Ecclesiastes 3:1 There is a time for everything, and a season for every activity under the heavens
Autumn is my season for change; this change usually occurs in October, but is not limited to that month. It happens so often I literally wonder what will change every single October; I’ve actually come to suspect and expect a change. This October has been no different.
One of my Rad7even goals was to find organizations and groups that line up with my passion to help youth; and I am excited to say that I have just accepted a new position working with youth again. I absolutely love working with people in general and have spent the past two years working with adults (which I have thoroughly enjoyed) and now I am back working with youth again! I am super excited and of course nervous. I have been in case management for two years and I am happy and proud to say that God has really given me a great ability to be a good case manager. So, I know that I am capable of doing this job and doing it well so transitioning to something new also bring ups things of self doubt. I read this really great article on something called the “impostor syndrome” (which you can read here http://shriverreport.org/10-ways-to-overcome-impostor-syndrome-joyce-roche/ ). I think I experience this often because I am usually the youngest person in the office, or the only woman, or the only person of color or there’s some difference between my counterparts and myself. I have learned that different can be a great thing and I think it has helped me to excel in various places because my background is so diverse.
I have taken this changing seasons sentiment as a challenge from God. I move mountains for those around me, but I try to do the opposite for myself. Don’t make too many waves just try to keep calm and peace. This can be a good thing, but there is a time and a place to speak.
Remember my last post, how I felt I have lost confidence in myself? I somehow became a voice for the voiceless and lost my own voice in the process. I have become so used to focusing on others that I just sit and think..well that’s ok..or this is ok..when deep down i feel it is not ok.
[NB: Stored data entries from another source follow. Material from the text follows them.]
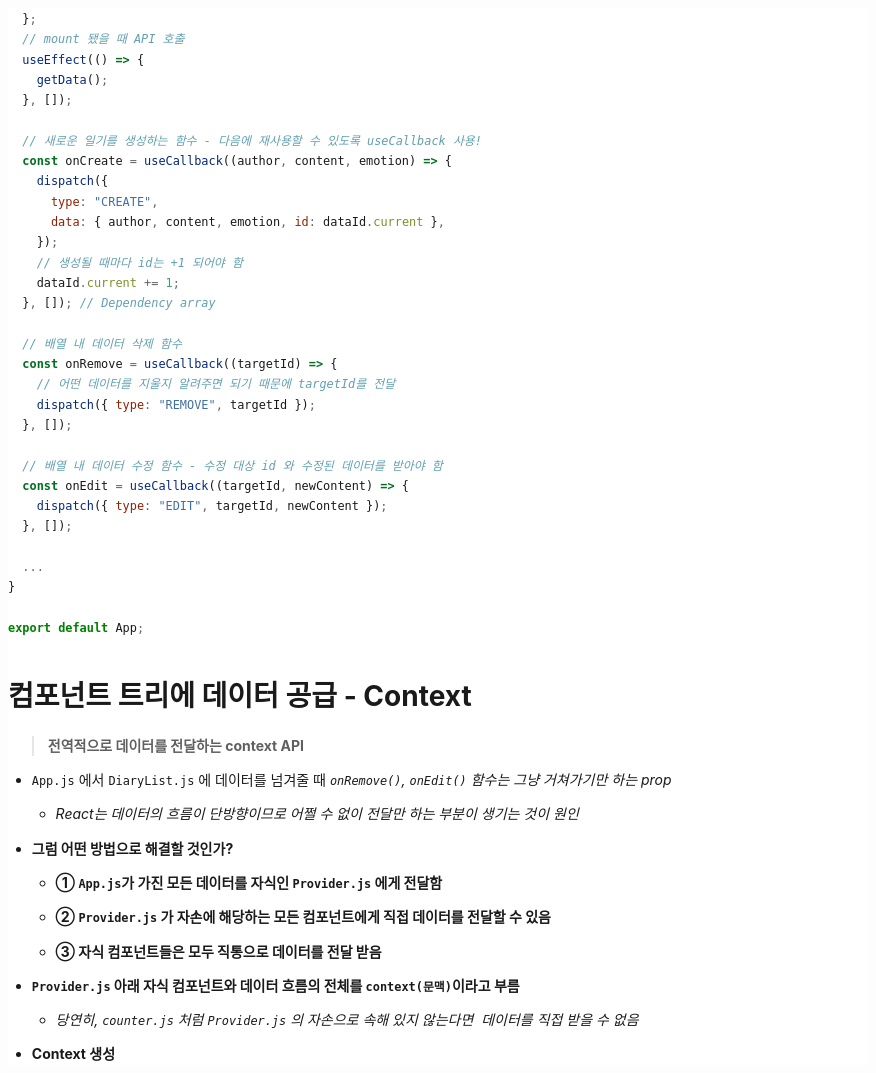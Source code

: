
 ```javascript
  };
  // mount 됐을 때 API 호출
  useEffect(() => {
    getData();
  }, []);

  // 새로운 일기를 생성하는 함수 - 다음에 재사용할 수 있도록 useCallback 사용!
  const onCreate = useCallback((author, content, emotion) => {
    dispatch({
      type: "CREATE",
      data: { author, content, emotion, id: dataId.current },
    });
    // 생성될 때마다 id는 +1 되어야 함
    dataId.current += 1;
  }, []); // Dependency array

  // 배열 내 데이터 삭제 함수
  const onRemove = useCallback((targetId) => {
    // 어떤 데이터를 지울지 알려주면 되기 때문에 targetId를 전달
    dispatch({ type: "REMOVE", targetId });
  }, []);

  // 배열 내 데이터 수정 함수 - 수정 대상 id 와 수정된 데이터를 받아야 함
  const onEdit = useCallback((targetId, newContent) => {
    dispatch({ type: "EDIT", targetId, newContent });
  }, []);

  ...
}

export default App;
```

# 컴포넌트 트리에 데이터 공급 - Context

> **전역적으로 데이터를 전달하는 context API**

- `App.js` 에서 `DiaryList.js` 에 데이터를 넘겨줄 때 _`onRemove()`, `onEdit()` 함수는 그냥 거쳐가기만 하는 prop_

  - _React는 데이터의 흐름이 단방향이므로 어쩔 수 없이 전달만 하는 부분이 생기는 것이 원인_

- **그럼 어떤 방법으로 해결할 것인가?**

  - **① `App.js`가 가진 모든 데이터를 자식인 `Provider.js` 에게 전달함**

  - **② `Provider.js` 가 자손에 해당하는 모든 컴포넌트에게 직접 데이터를 전달할 수 있음**

  - **③ 자식 컴포넌트들은 모두 직통으로 데이터를 전달 받음**

- **`Provider.js` 아래 자식 컴포넌트와 데이터 흐름의 전체를 `context(문맥)`이라고 부름**

  - _당연히, `counter.js` 처럼 `Provider.js` 의 자손으로 속해 있지 않는다면  데이터를 직접 받을 수 없음_

- **Context 생성**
This also ties into my emotional health goal; if I don’t speak up for myself and start setting firm boundaries; no one will know how I feel and continue to do things that may hurt me or not in the most efficient way because I don’t speak up. My voice is just as important as the next person, or the people I serve. I actually do a disservice to them if I empower them to do something that I am not doing for myself. I have to walk in my own truth. My truth is: I am valuable in all aspects word, deed and belief. And because of this truth I have to learn to be more assertive.
So in this new season, I have found my voice.